(Rendered images with source text)
== == ==
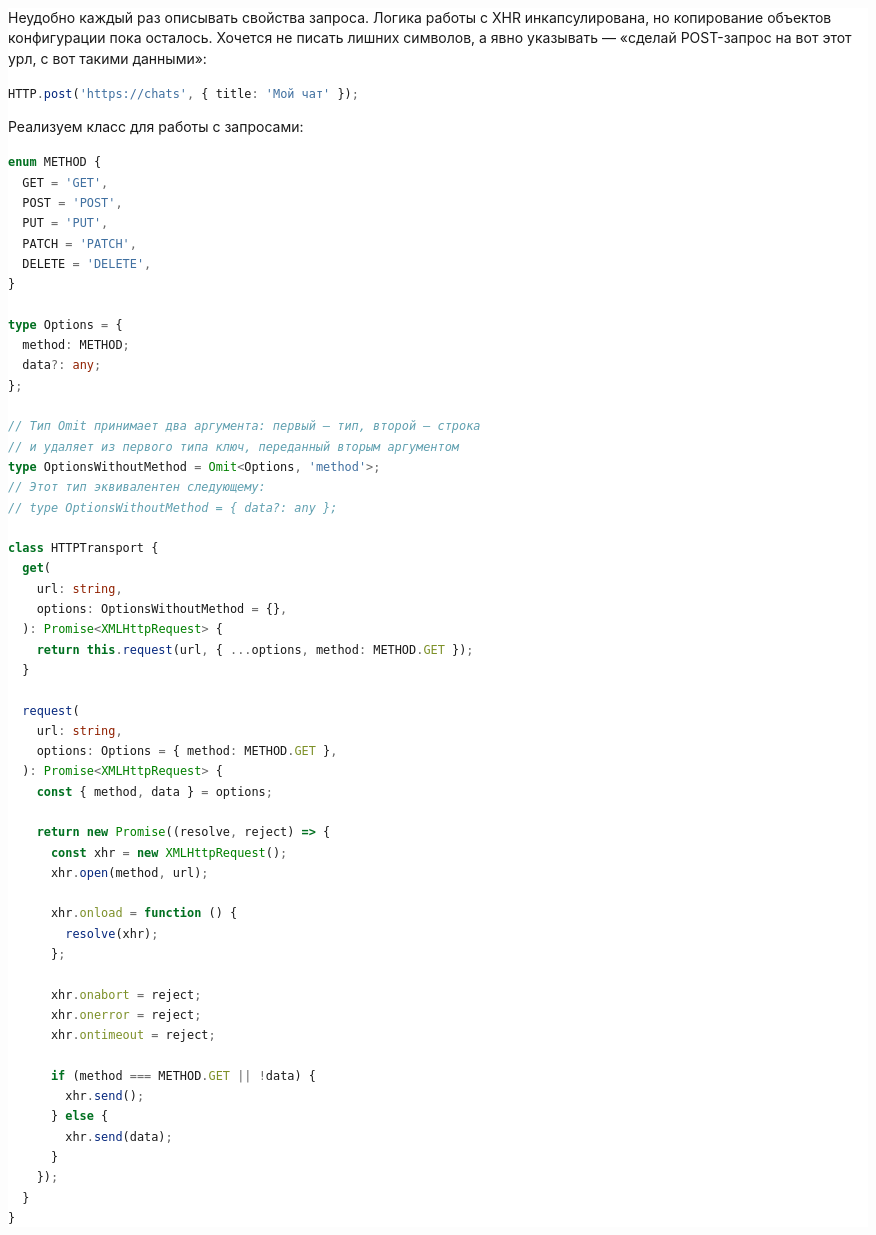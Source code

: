 Неудобно каждый раз описывать свойства запроса. Логика работы с XHR инкапсулирована, но копирование объектов конфигурации пока осталось. Хочется не писать лишних символов, а явно указывать — «сделай POST-запрос на вот этот урл, с вот такими данными»:

```ts
HTTP.post('https://chats', { title: 'Мой чат' });
```

Реализуем класс для работы с запросами:

```ts
enum METHOD {
  GET = 'GET',
  POST = 'POST',
  PUT = 'PUT',
  PATCH = 'PATCH',
  DELETE = 'DELETE',
}

type Options = {
  method: METHOD;
  data?: any;
};

// Тип Omit принимает два аргумента: первый — тип, второй — строка
// и удаляет из первого типа ключ, переданный вторым аргументом
type OptionsWithoutMethod = Omit<Options, 'method'>;
// Этот тип эквивалентен следующему:
// type OptionsWithoutMethod = { data?: any };

class HTTPTransport {
  get(
    url: string,
    options: OptionsWithoutMethod = {},
  ): Promise<XMLHttpRequest> {
    return this.request(url, { ...options, method: METHOD.GET });
  }

  request(
    url: string,
    options: Options = { method: METHOD.GET },
  ): Promise<XMLHttpRequest> {
    const { method, data } = options;

    return new Promise((resolve, reject) => {
      const xhr = new XMLHttpRequest();
      xhr.open(method, url);

      xhr.onload = function () {
        resolve(xhr);
      };

      xhr.onabort = reject;
      xhr.onerror = reject;
      xhr.ontimeout = reject;

      if (method === METHOD.GET || !data) {
        xhr.send();
      } else {
        xhr.send(data);
      }
    });
  }
}
```
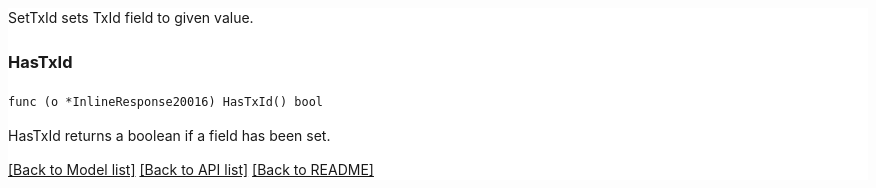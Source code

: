 SetTxId sets TxId field to given value.

### HasTxId

`func (o *InlineResponse20016) HasTxId() bool`

HasTxId returns a boolean if a field has been set.


[[Back to Model list]](../README.md#documentation-for-models) [[Back to API list]](../README.md#documentation-for-api-endpoints) [[Back to README]](../README.md)


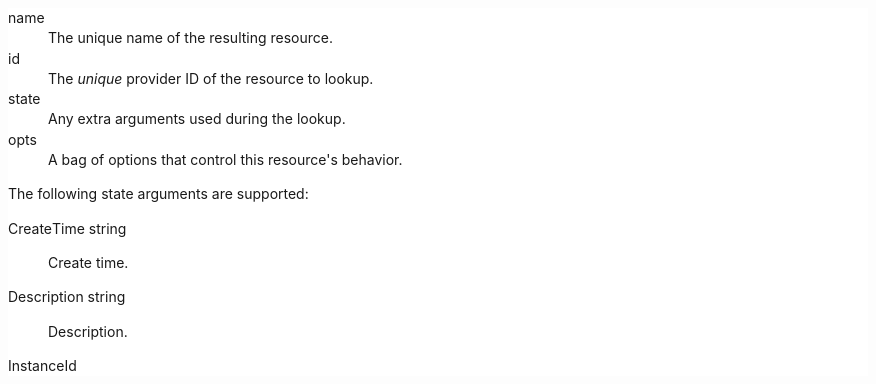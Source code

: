 </pulumi-choosable>
</div>

<div>
<pulumi-choosable type="language" values="java">

<dl class="resources-properties">
    <dt class="property-required" title="Required">
        <span>name</span>
        <span class="property-indicator"></span>
    </dt>
    <dd>The unique name of the resulting resource.</dd>
    <dt class="property-required" title="Required">
        <span>id</span>
        <span class="property-indicator"></span>
    </dt>
    <dd>The <em>unique</em> provider ID of the resource to lookup.</dd>
    <dt class="property-optional" title="Optional">
        <span>state</span>
        <span class="property-indicator"></span>
    </dt>
    <dd>Any extra arguments used during the lookup.</dd>
    <dt class="property-optional" title="Optional">
        <span>opts</span>
        <span class="property-indicator"></span>
    </dt>
    <dd>A bag of options that control this resource's behavior.</dd>
</dl>

</pulumi-choosable>
</div>

<div>
<pulumi-choosable type="language" values="typescript,javascript,python,go,csharp,java">
The following state arguments are supported:


<div>
<pulumi-choosable type="language" values="csharp">
<dl class="resources-properties"><dt class="property-optional"
            title="Optional">
        <span id="state_createtime_csharp">
<a data-swiftype-name="resource-property" data-swiftype-type="text" href="#state_createtime_csharp" style="color: inherit; text-decoration: inherit;">Create<wbr>Time</a>
</span>
        <span class="property-indicator"></span>
        <span class="property-type">string</span>
    </dt>
    <dd><p>Create time.</p>
</dd><dt class="property-optional"
            title="Optional">
        <span id="state_description_csharp">
<a data-swiftype-name="resource-property" data-swiftype-type="text" href="#state_description_csharp" style="color: inherit; text-decoration: inherit;">Description</a>
</span>
        <span class="property-indicator"></span>
        <span class="property-type">string</span>
    </dt>
    <dd><p>Description.</p>
</dd><dt class="property-optional property-replacement"
            title="Optional">
        <span id="state_instanceid_csharp">
<a data-swiftype-name="resource-property" data-swiftype-type="text" href="#state_instanceid_csharp" style="color: inherit; text-decoration: inherit;">Instance<wbr>Id</a>
</span>
        <span class="property-indicator"></span>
== == ==
WHAT THIS TASK INVOLVES: Using the records above, list each line that includes "choosable".

SOLUTION TO THIS EXERCISE:
: </pulumi-choosable>
<pulumi-choosable type="language" values="java">
</pulumi-choosable>
<pulumi-choosable type="language" values="typescript,javascript,python,go,csharp,java">
<pulumi-choosable type="language" values="csharp">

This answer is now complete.